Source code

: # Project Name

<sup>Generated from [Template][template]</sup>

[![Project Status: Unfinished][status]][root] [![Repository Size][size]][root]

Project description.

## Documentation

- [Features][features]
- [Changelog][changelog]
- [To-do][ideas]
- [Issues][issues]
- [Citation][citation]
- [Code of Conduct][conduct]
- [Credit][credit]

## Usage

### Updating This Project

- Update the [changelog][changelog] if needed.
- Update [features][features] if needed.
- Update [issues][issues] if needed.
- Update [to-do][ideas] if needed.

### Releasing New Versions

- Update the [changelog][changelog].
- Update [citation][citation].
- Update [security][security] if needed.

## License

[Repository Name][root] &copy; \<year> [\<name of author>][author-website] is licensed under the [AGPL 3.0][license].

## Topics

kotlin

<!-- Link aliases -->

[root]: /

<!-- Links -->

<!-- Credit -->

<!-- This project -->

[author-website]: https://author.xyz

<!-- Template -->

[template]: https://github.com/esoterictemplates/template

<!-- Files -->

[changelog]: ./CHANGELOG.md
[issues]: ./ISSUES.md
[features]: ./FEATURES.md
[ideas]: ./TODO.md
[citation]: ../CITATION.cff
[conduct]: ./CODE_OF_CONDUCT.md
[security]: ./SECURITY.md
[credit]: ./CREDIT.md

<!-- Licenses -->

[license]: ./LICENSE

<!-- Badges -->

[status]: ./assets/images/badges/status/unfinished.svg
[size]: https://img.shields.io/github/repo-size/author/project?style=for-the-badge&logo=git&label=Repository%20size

---

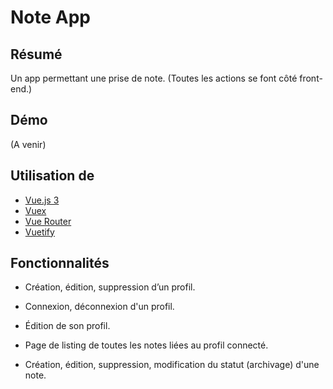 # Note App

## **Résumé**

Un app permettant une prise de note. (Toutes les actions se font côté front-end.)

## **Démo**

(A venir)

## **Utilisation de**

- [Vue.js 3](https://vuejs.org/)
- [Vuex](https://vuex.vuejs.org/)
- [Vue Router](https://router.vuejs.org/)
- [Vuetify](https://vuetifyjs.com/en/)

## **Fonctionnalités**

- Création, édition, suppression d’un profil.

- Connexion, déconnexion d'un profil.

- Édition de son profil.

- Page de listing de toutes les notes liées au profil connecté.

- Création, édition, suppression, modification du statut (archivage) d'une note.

- **WHAT IS REQUIRED**
Across the whole listing above, count each line in which the string "vuejs" occurs; respond with that number only.

- **OUTPUT FOR THIS EXERCISE**
3